Last year, the monster I had created finally grew so large, I was unable to escape it. I started to apply my logic to other situations. Hang on, if I can’t be sure I won’t cause an accident on the motorway, I can’t be sure about A roads. Or B roads. Or side streets. Or any road in fact. Actually, how do I know that I won’t open the train door? Or jump in front or a train for that matter. Or, worse, push someone else in front of a train. I needed certainty and it wasn’t there. This car was heading for a breakdown.
My world became so small I couldn’t leave the house. Nothing mattered, except being safe from these thoughts. But as I struggled to protect myself more, the worse it got. I would sit in my room crying, unable to leave the house because I might die, but unable to stay inside with my thoughts because they too might kill me. The OCD had me strong in its grip and wasn’t letting go.
They say a breakdown leads to a breakthrough, and I was in desperate need of the latter. With the help of a therapist, my husband and my family, I realized what I had to do: Undo 10 years of hard work to re-wire my thoughts by tackling the exact things I was afraid of. Some people can have phobias that last a lifetime and don’t really affect them. I can’t do that. My OCD wraps its sneaky tentacles around these obsessive thoughts, and uses them to ruin my life. I won’t allow that.
So, against all instincts, I set about 6 weeks of exposures. I stood close to the edge of train platforms as they rushed by, I stood high on bridges and balconies, I held knives close to my skin, I watched videos of motorway crashes. I slowly got back in the car, shaking, petrified, guilty. I was a passenger first for 2 minutes, then 10, then 30, until I found myself traveling to Newcastle with my husband. 6 hours on the motorway of utter terror. These things were the weed-killer, they were the antidote, the cure, even though they felt like pain. The only way out is through.

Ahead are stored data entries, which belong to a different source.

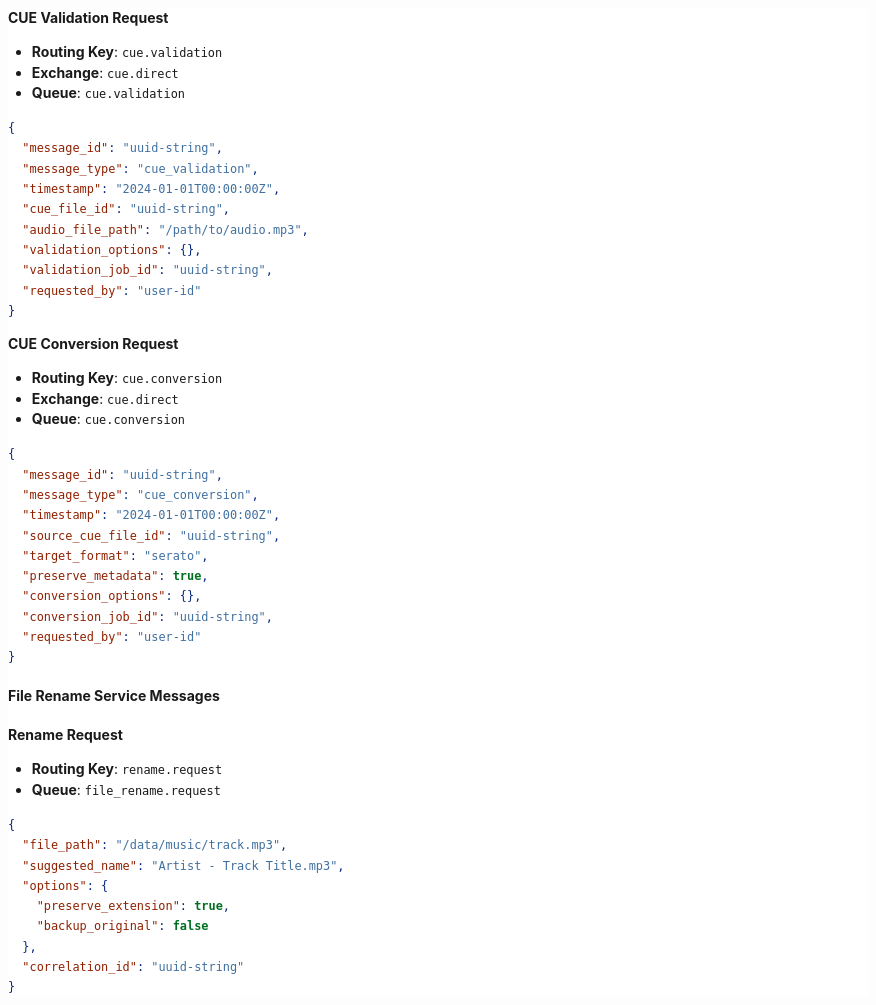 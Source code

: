 **CUE Validation Request**
- **Routing Key**: `cue.validation`
- **Exchange**: `cue.direct`
- **Queue**: `cue.validation`

```json
{
  "message_id": "uuid-string",
  "message_type": "cue_validation",
  "timestamp": "2024-01-01T00:00:00Z",
  "cue_file_id": "uuid-string",
  "audio_file_path": "/path/to/audio.mp3",
  "validation_options": {},
  "validation_job_id": "uuid-string",
  "requested_by": "user-id"
}
```

**CUE Conversion Request**
- **Routing Key**: `cue.conversion`
- **Exchange**: `cue.direct`
- **Queue**: `cue.conversion`

```json
{
  "message_id": "uuid-string",
  "message_type": "cue_conversion",
  "timestamp": "2024-01-01T00:00:00Z",
  "source_cue_file_id": "uuid-string",
  "target_format": "serato",
  "preserve_metadata": true,
  "conversion_options": {},
  "conversion_job_id": "uuid-string",
  "requested_by": "user-id"
}
```

#### File Rename Service Messages

**Rename Request**
- **Routing Key**: `rename.request`
- **Queue**: `file_rename.request`

```json
{
  "file_path": "/data/music/track.mp3",
  "suggested_name": "Artist - Track Title.mp3",
  "options": {
    "preserve_extension": true,
    "backup_original": false
  },
  "correlation_id": "uuid-string"
}
```
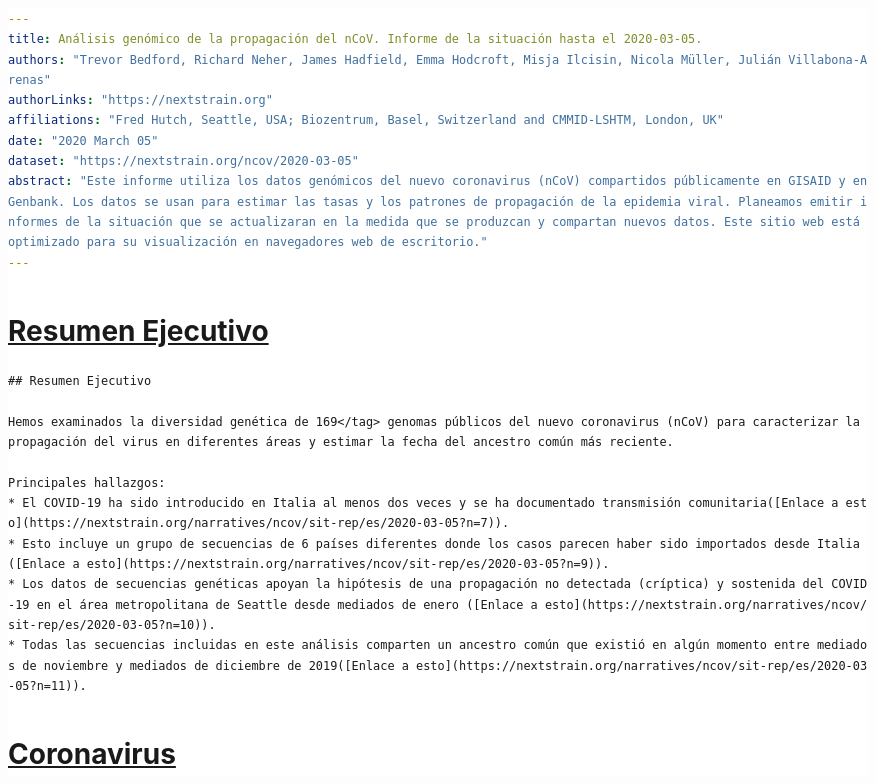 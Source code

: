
 ```yaml
---
title: Análisis genómico de la propagación del nCoV. Informe de la situación hasta el 2020-03-05.
authors: "Trevor Bedford, Richard Neher, James Hadfield, Emma Hodcroft, Misja Ilcisin, Nicola Müller, Julián Villabona-Arenas"
authorLinks: "https://nextstrain.org"
affiliations: "Fred Hutch, Seattle, USA; Biozentrum, Basel, Switzerland and CMMID-LSHTM, London, UK"
date: "2020 March 05"
dataset: "https://nextstrain.org/ncov/2020-03-05"
abstract: "Este informe utiliza los datos genómicos del nuevo coronavirus (nCoV) compartidos públicamente en GISAID y en Genbank. Los datos se usan para estimar las tasas y los patrones de propagación de la epidemia viral. Planeamos emitir informes de la situación que se actualizaran en la medida que se produzcan y compartan nuevos datos. Este sitio web está optimizado para su visualización en navegadores web de escritorio."
---
```







# [Resumen Ejecutivo](https://nextstrain.org/ncov/2020-03-05)


```auspiceMainDisplayMarkdown
## Resumen Ejecutivo

Hemos examinados la diversidad genética de 169</tag> genomas públicos del nuevo coronavirus (nCoV) para caracterizar la propagación del virus en diferentes áreas y estimar la fecha del ancestro común más reciente.

Principales hallazgos:
* El COVID-19 ha sido introducido en Italia al menos dos veces y se ha documentado transmisión comunitaria([Enlace a esto](https://nextstrain.org/narratives/ncov/sit-rep/es/2020-03-05?n=7)).
* Esto incluye un grupo de secuencias de 6 países diferentes donde los casos parecen haber sido importados desde Italia ([Enlace a esto](https://nextstrain.org/narratives/ncov/sit-rep/es/2020-03-05?n=9)).
* Los datos de secuencias genéticas apoyan la hipótesis de una propagación no detectada (críptica) y sostenida del COVID-19 en el área metropolitana de Seattle desde mediados de enero ([Enlace a esto](https://nextstrain.org/narratives/ncov/sit-rep/es/2020-03-05?n=10)).
* Todas las secuencias incluidas en este análisis comparten un ancestro común que existió en algún momento entre mediados de noviembre y mediados de diciembre de 2019([Enlace a esto](https://nextstrain.org/narratives/ncov/sit-rep/es/2020-03-05?n=11)).

```





# [Coronavirus](https://nextstrain.org/ncov/2020-03-05)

Recently, I have become complacent again. Going on a motorway isn’t a daily occurrence and I am not rid of the fear completely yet. It took 10 years to grow; it will take at least half of that time to retreat. Now that I am fully functional and happy again, there is less ‘need’ to tackle it. But when I found myself on the A20 last week with that familiar feeling creeping in, I realized there is still more work to do. I have to keep doing it.